The statistical tests do indicate that on average ridership is greater when it rains. However, the difference in mean is small. When linear regression was used, the effect of rain can be considered with other variables controlled for. When rain was considered without considering the interaction with time of day, there was no statistically significant result for the effect of rain. Controlling for time of day indicates the more detailed result described previously. Although the p-values for each of the coefficients described previously are small, indicating statistical significance, the effect of rain is a second-order effect on patronage. In fact, the addition of rain, with time of day interaction, didn't improve the accuracy of the model by an appreciable amount; if it wasn't the focus of this study the variable would have been dropped.

5. Reflection

5.1 Please discuss potential shortcomings of the methods of your analysis, including: 1. Dataset, 2. Analysis, such as the linear regression model or statistical test.

The dataset was too short in duration, and therefor had too few rainy days, to draw detailed conclusions. Given this is publicly available data, and once the effort to wrangle the data had been made, it would probably be sensible to run the analyses on far larger timespans. Of course, running the analysis over many months would require adding variables to control for seasons/time of year.

The linear regression model worked better than expected, finishing with an r-squared value of 0.74. However it has curious features, such as predicting negative entries for some cases, which is clearly impossible. I imagine there are superior approaches to modelling the system, however this model can't be too far off the ultimate achievable accuracy, the natural daily variation can't be captured in any (reasonable model). For instance, when the Yankees play the nearest station will have a great increase in patronage, but that won't be captured in any model which doesn't include the playing schedule of the team, which applies to all other large events around NYC.

One aspect of using a correctly constructed linear model is the simplicity of understanding the relative effect of each parameter, since each one is described by a single coefficient. More complex models may not provide the same level of simple insight that comparing coefficients can provide.

5.2 (Optional) Do you have any other insight about the dataset that you would like to share with us?

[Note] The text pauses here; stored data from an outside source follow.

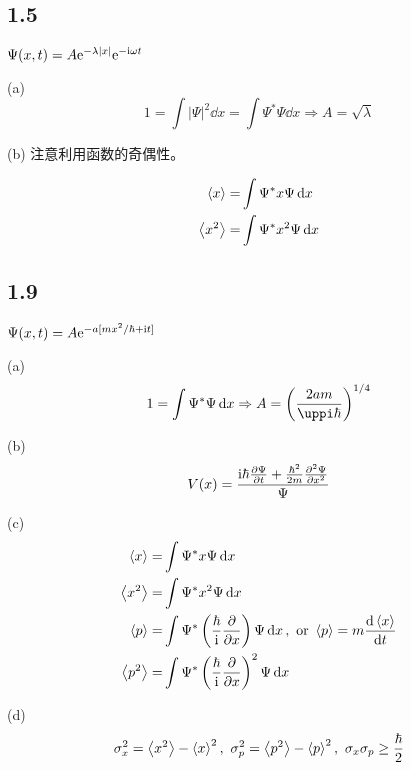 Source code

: \subsection{1.5}

\begin{framed}
$\Psi (x, t) = A \mathrm{e}^{- \lambda |x|} \mathrm{e}^{- \mathrm{i} \omega t}$

(a)
\[
1 = \int |\Psi|^2 \dd{x} = \int \Psi^* \Psi \dd{x} \Rightarrow A = \sqrt{\lambda}
\]

(b)
注意利用函数的奇偶性。

\begin{align*}
    \expval{x} = & \int \Psi^* x \Psi \dd{x}\\
    \expval{x^2} = & \int \Psi^* x^2 \Psi \dd{x}
\end{align*}
\end{framed}

\subsection{1.9}

\begin{framed}
$\Psi(x, t) = A \mathrm{e}^{- a [m x^2 / \hbar + \mathrm{i} t]}$

(a)
\[
1 = \int \Psi^* \Psi \dd{x} \Rightarrow A = \qty(\frac{2 a m}{\uppi \hbar})^{1/4}
\]

(b)
\[
V(x) = \frac{\mathrm{i} \hbar \pdv{\Psi}{t} + \frac{\hbar^2}{2 m} \pdv[2]{\Psi}{x}}{\Psi}
\]

(c)
\begin{align*}
    \expval{x} = & \int \Psi^* x \Psi \dd{x}\\
    \expval{x^2} = & \int \Psi^* x^2 \Psi \dd{x}\\
    \expval{p} = & \int \Psi^* \left(\frac{\hbar}{\mathrm{i}} \pdv{}{x}\right) \Psi \dd{x},\text{ or }\expval{p} = m \dv{\expval{x}}{t}\\
    \expval{p^2} = & \int \Psi^* \left(\frac{\hbar}{\mathrm{i}} \pdv{}{x}\right)^2 \Psi \dd{x}\\
\end{align*}

(d)
\[
\sigma_x^2 = \expval{x^2} - \expval{x}^2,\ \sigma_p^2 = \expval{p^2} - \expval{p}^2,\ \sigma_x \sigma_p \geq \frac{\hbar}{2}
\]
\end{framed}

This is more to do with the linear model than the dataset: I tried eliminating the negative predictions by fitting the model square-root of the entries, and then squaring the output predictions. This was successful in eliminating the negative predictions, and only reduced the predictive capactiy from an R-squared value of 0.74 to approx 0.71. Although this is one approach to eliminating the negative values (which didn't sit well with me, and which I wouldn't want to include in any published model as it would be ridiculed by the public), I'm curious to know if there are any better approaches to keeping the predictions positive.